Nach einer Audienz bei Zar Nikolaus I. durfte Puschkin von 1826 bis 1831 zwar wieder in Moskau und Petersburg leben, seine Werke wurden aber vom Zaren persönlich zensiert und sein Werk und Leben stark kontrolliert (auch aufgrund seiner Verbindungen zu den Aktivisten des Dekabristenaufstands). Dies prägte auch die Weiterarbeit an Eugen Onegin. Puschkin war unzufrieden, da er weder seine dichterischen noch seine privaten Vorstellungen verwirklichen konnte.

Einen Wechsel in Puschkins Lebensumständen bewirkte seine Heirat mit Natalja Gontscharowa 1831. Sie hatten sich 1830 kennengelernt. Mit Blick auf die Hochzeit erhielt Puschkin von seinem Vater das Dorf Boldino, 250 km von Nischni Nowgorod entfernt.
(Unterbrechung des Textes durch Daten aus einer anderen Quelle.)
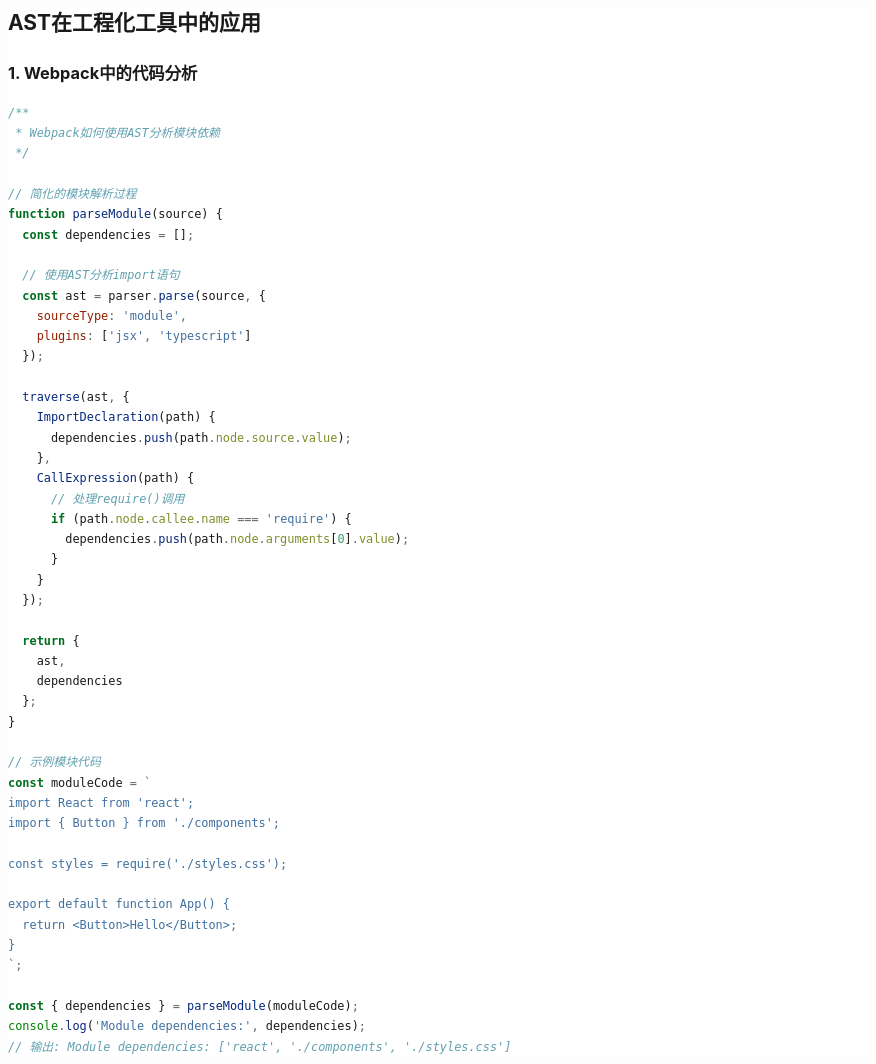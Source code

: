 ## AST在工程化工具中的应用

### 1. Webpack中的代码分析

```javascript
/**
 * Webpack如何使用AST分析模块依赖
 */

// 简化的模块解析过程
function parseModule(source) {
  const dependencies = [];

  // 使用AST分析import语句
  const ast = parser.parse(source, {
    sourceType: 'module',
    plugins: ['jsx', 'typescript']
  });

  traverse(ast, {
    ImportDeclaration(path) {
      dependencies.push(path.node.source.value);
    },
    CallExpression(path) {
      // 处理require()调用
      if (path.node.callee.name === 'require') {
        dependencies.push(path.node.arguments[0].value);
      }
    }
  });

  return {
    ast,
    dependencies
  };
}

// 示例模块代码
const moduleCode = `
import React from 'react';
import { Button } from './components';

const styles = require('./styles.css');

export default function App() {
  return <Button>Hello</Button>;
}
`;

const { dependencies } = parseModule(moduleCode);
console.log('Module dependencies:', dependencies);
// 输出: Module dependencies: ['react', './components', './styles.css']
```
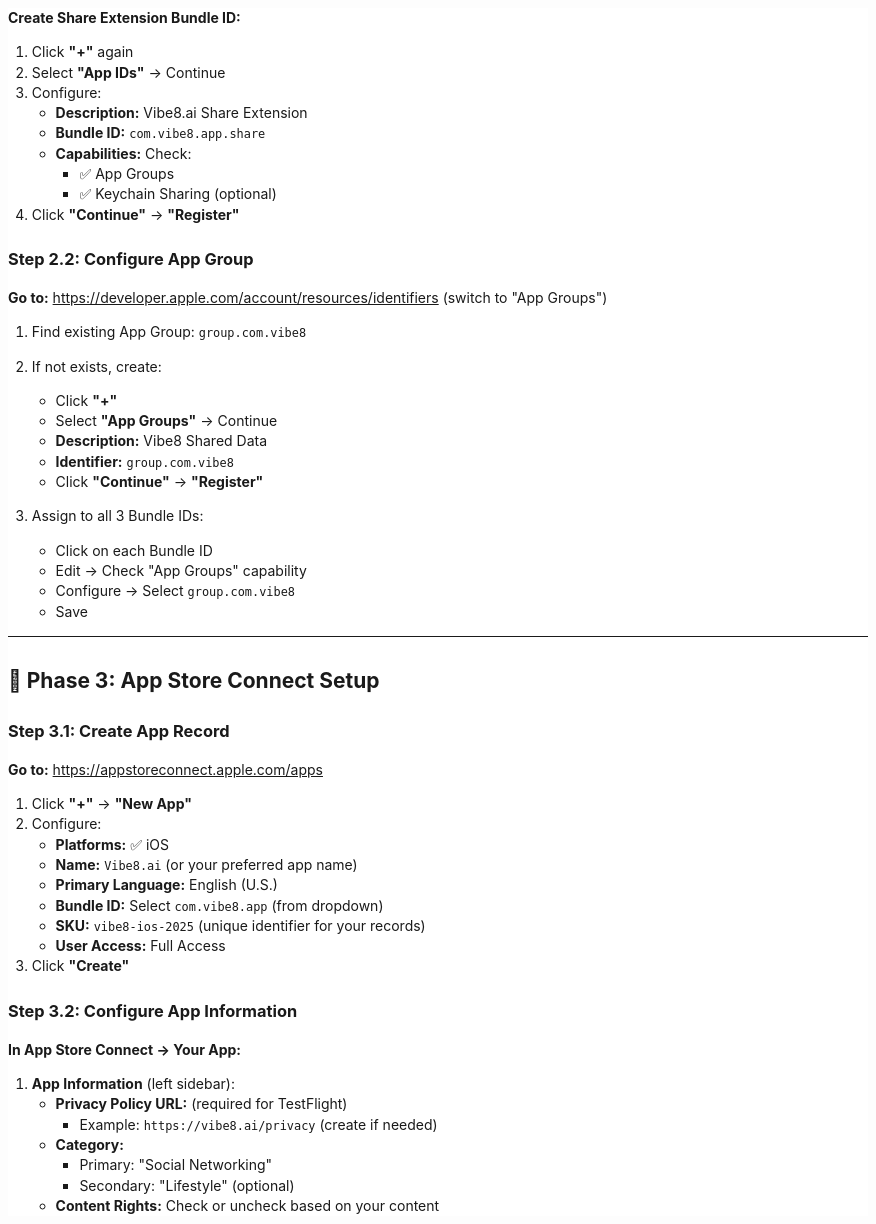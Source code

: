 **Create Share Extension Bundle ID:**
1. Click **"+"** again
2. Select **"App IDs"** → Continue
3. Configure:
   - **Description:** Vibe8.ai Share Extension
   - **Bundle ID:** `com.vibe8.app.share`
   - **Capabilities:** Check:
     - ✅ App Groups
     - ✅ Keychain Sharing (optional)
4. Click **"Continue"** → **"Register"**

### Step 2.2: Configure App Group

**Go to:** https://developer.apple.com/account/resources/identifiers (switch to "App Groups")

1. Find existing App Group: `group.com.vibe8`
2. If not exists, create:
   - Click **"+"**
   - Select **"App Groups"** → Continue
   - **Description:** Vibe8 Shared Data
   - **Identifier:** `group.com.vibe8`
   - Click **"Continue"** → **"Register"**

3. Assign to all 3 Bundle IDs:
   - Click on each Bundle ID
   - Edit → Check "App Groups" capability
   - Configure → Select `group.com.vibe8`
   - Save

---

## 📱 Phase 3: App Store Connect Setup

### Step 3.1: Create App Record

**Go to:** https://appstoreconnect.apple.com/apps

1. Click **"+"** → **"New App"**
2. Configure:
   - **Platforms:** ✅ iOS
   - **Name:** `Vibe8.ai` (or your preferred app name)
   - **Primary Language:** English (U.S.)
   - **Bundle ID:** Select `com.vibe8.app` (from dropdown)
   - **SKU:** `vibe8-ios-2025` (unique identifier for your records)
   - **User Access:** Full Access
3. Click **"Create"**

### Step 3.2: Configure App Information

**In App Store Connect → Your App:**

1. **App Information** (left sidebar):
   - **Privacy Policy URL:** (required for TestFlight)
     - Example: `https://vibe8.ai/privacy` (create if needed)
   - **Category:**
     - Primary: "Social Networking"
     - Secondary: "Lifestyle" (optional)
   - **Content Rights:** Check or uncheck based on your content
Puschkin wollte es nur kurz besuchen, doch verhinderte eine Choleraepidemie die Rückkehr nach Moskau. Puschkin war gezwungen, in der Provinz zu bleiben, und es wurde seine größte Schaffensperiode.

Das Paar zog 1831 nach Petersburg, wo es mit Unterstützung von Gontscharowas wohlhabender Verwandtschaft am mondänen Leben des Zarenhofes teilnehmen konnte - was Puschkin, der sich nach Unabhängigkeit sehnt, frustrierte. Er stritt sich häufig und oft aus trivialen Gründen; seine Werke in dieser Zeit entstanden unter großem psychischen Druck.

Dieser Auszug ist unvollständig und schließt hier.